What is needed
Copy exactly the lines of the material below that run from the one containing "sampler with 1,000" through the one containing "sampling algorithms, faster". Copy no other lines.

###

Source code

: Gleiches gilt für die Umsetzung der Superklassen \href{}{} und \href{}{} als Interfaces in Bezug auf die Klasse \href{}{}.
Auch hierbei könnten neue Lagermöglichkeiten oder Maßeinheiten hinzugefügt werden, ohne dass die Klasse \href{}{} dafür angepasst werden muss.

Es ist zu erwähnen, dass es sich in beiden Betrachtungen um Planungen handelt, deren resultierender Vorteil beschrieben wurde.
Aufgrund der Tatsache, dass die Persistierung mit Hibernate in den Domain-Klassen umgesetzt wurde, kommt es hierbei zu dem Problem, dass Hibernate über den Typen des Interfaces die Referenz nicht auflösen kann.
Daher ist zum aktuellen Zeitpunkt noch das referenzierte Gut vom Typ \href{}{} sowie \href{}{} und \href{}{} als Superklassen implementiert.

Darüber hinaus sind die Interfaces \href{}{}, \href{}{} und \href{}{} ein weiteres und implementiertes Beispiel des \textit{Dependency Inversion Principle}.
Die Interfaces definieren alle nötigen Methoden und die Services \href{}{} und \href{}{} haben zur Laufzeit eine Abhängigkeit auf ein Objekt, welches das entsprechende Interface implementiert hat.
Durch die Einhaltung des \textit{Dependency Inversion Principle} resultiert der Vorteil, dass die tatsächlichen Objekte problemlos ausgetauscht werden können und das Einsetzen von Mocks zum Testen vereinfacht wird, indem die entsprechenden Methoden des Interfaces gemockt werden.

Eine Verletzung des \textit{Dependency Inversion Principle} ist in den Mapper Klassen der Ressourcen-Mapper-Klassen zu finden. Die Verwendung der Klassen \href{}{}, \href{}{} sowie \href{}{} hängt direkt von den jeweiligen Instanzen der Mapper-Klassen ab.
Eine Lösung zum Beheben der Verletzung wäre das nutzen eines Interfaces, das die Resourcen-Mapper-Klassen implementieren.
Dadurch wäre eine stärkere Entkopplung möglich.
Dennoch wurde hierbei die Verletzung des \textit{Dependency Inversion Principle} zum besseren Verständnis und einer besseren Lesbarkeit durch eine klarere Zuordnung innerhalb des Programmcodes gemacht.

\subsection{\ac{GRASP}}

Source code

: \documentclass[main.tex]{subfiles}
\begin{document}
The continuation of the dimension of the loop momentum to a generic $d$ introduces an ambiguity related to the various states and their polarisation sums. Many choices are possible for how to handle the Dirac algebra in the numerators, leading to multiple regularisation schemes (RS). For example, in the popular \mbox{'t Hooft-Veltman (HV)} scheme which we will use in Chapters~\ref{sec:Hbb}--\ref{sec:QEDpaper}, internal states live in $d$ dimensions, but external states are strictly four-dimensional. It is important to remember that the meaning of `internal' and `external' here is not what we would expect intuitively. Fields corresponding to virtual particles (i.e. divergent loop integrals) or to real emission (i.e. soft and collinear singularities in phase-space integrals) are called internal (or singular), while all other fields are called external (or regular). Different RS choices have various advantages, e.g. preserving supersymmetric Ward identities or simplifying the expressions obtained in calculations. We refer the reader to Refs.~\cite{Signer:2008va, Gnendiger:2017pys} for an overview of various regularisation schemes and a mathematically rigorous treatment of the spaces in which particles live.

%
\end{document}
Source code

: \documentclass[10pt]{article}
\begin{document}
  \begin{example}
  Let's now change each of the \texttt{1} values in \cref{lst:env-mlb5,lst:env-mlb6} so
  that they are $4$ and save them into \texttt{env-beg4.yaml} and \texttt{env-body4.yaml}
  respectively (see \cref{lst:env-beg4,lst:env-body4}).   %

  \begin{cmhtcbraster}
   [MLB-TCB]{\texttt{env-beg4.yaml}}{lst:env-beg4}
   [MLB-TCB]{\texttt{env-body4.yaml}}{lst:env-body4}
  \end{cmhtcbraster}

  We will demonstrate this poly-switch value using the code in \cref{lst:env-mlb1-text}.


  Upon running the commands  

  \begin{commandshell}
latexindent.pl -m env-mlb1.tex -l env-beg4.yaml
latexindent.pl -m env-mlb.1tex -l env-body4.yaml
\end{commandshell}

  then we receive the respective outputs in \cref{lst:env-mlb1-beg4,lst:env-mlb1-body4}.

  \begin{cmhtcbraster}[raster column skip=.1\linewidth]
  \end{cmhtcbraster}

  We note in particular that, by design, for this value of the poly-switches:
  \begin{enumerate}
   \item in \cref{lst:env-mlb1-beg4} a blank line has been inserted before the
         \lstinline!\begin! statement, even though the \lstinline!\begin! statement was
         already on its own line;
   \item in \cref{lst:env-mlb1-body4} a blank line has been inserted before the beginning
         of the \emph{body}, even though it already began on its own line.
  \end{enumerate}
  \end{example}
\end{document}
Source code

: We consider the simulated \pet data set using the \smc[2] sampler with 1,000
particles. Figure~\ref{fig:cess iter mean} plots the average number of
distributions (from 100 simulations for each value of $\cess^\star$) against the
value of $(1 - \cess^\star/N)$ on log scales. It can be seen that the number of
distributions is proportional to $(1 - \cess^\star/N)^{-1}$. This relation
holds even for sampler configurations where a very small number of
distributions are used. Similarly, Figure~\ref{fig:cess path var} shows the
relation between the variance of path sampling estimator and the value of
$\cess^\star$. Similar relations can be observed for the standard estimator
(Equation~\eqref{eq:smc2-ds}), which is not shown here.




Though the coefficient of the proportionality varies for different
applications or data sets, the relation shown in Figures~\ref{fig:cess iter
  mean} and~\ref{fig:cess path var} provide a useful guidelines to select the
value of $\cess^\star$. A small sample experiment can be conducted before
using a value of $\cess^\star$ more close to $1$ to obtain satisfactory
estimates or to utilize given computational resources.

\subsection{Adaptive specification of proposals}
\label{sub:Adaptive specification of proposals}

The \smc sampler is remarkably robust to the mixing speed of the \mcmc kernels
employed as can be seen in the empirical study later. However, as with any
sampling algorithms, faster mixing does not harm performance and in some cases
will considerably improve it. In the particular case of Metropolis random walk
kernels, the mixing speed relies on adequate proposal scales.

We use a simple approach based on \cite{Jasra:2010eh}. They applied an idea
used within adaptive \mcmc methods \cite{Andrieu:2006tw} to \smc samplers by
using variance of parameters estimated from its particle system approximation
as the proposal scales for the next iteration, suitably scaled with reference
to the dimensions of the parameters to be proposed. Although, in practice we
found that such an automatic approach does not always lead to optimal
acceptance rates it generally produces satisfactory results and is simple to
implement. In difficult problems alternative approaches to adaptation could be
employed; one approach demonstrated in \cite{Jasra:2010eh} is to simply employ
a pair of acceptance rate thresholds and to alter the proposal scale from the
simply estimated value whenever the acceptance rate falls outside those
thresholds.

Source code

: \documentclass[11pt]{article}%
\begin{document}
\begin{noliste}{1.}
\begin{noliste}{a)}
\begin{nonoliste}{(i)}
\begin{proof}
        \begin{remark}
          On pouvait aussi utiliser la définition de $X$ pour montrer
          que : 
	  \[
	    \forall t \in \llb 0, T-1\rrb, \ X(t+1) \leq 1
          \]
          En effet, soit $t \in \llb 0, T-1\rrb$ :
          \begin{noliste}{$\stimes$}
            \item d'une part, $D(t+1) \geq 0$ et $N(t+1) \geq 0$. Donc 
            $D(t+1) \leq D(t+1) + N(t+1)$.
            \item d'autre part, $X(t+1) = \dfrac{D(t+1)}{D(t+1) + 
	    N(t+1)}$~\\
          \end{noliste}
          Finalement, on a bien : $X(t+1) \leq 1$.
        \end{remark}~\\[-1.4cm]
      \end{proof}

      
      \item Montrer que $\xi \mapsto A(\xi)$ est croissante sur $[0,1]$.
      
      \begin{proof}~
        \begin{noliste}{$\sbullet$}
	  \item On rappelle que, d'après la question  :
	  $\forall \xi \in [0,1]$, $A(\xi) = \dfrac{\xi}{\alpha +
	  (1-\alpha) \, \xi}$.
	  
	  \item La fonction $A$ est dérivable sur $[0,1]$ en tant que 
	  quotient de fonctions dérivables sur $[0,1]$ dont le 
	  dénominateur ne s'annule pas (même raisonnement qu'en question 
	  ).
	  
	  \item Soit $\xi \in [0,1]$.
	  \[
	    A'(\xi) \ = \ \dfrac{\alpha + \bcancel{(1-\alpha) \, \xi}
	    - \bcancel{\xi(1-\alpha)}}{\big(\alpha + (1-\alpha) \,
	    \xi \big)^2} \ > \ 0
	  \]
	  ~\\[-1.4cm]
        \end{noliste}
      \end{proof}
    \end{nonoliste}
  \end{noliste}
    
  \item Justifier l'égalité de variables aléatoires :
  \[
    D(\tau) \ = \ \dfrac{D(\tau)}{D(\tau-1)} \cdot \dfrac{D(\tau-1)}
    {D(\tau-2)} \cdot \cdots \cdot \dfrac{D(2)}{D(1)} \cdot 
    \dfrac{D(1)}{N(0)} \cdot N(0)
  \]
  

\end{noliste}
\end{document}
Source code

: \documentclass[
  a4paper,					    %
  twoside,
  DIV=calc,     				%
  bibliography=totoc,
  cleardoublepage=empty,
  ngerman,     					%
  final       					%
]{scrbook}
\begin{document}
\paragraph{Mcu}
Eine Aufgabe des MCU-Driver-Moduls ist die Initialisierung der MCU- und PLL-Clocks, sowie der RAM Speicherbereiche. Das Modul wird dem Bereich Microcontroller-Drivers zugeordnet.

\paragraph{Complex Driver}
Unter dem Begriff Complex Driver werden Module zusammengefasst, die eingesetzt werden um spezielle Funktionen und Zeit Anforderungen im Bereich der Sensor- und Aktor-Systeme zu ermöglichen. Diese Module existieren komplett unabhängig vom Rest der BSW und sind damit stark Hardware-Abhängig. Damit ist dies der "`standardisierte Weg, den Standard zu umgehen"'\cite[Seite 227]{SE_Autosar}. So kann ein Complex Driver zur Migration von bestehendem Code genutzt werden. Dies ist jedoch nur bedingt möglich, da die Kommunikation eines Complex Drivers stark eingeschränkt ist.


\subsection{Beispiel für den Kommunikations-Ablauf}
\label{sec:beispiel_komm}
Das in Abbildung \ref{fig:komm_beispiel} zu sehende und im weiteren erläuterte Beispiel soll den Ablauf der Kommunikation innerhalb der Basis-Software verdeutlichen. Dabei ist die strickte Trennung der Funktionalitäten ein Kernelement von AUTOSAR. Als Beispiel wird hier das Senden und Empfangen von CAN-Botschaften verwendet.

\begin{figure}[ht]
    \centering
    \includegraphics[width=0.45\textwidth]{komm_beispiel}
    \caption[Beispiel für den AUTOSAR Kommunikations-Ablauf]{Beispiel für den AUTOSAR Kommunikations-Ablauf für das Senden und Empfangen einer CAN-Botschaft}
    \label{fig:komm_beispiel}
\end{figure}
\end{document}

###

Completed task
: We consider the simulated \pet data set using the \smc[2] sampler with 1,000
particles. Figure~\ref{fig:cess iter mean} plots the average number of
distributions (from 100 simulations for each value of $\cess^\star$) against the
value of $(1 - \cess^\star/N)$ on log scales. It can be seen that the number of
distributions is proportional to $(1 - \cess^\star/N)^{-1}$. This relation
holds even for sampler configurations where a very small number of
distributions are used. Similarly, Figure~\ref{fig:cess path var} shows the
relation between the variance of path sampling estimator and the value of
$\cess^\star$. Similar relations can be observed for the standard estimator
(Equation~\eqref{eq:smc2-ds}), which is not shown here.




Though the coefficient of the proportionality varies for different
applications or data sets, the relation shown in Figures~\ref{fig:cess iter
  mean} and~\ref{fig:cess path var} provide a useful guidelines to select the
value of $\cess^\star$. A small sample experiment can be conducted before
using a value of $\cess^\star$ more close to $1$ to obtain satisfactory
estimates or to utilize given computational resources.

\subsection{Adaptive specification of proposals}
\label{sub:Adaptive specification of proposals}

The \smc sampler is remarkably robust to the mixing speed of the \mcmc kernels
employed as can be seen in the empirical study later. However, as with any
sampling algorithms, faster mixing does not harm performance and in some cases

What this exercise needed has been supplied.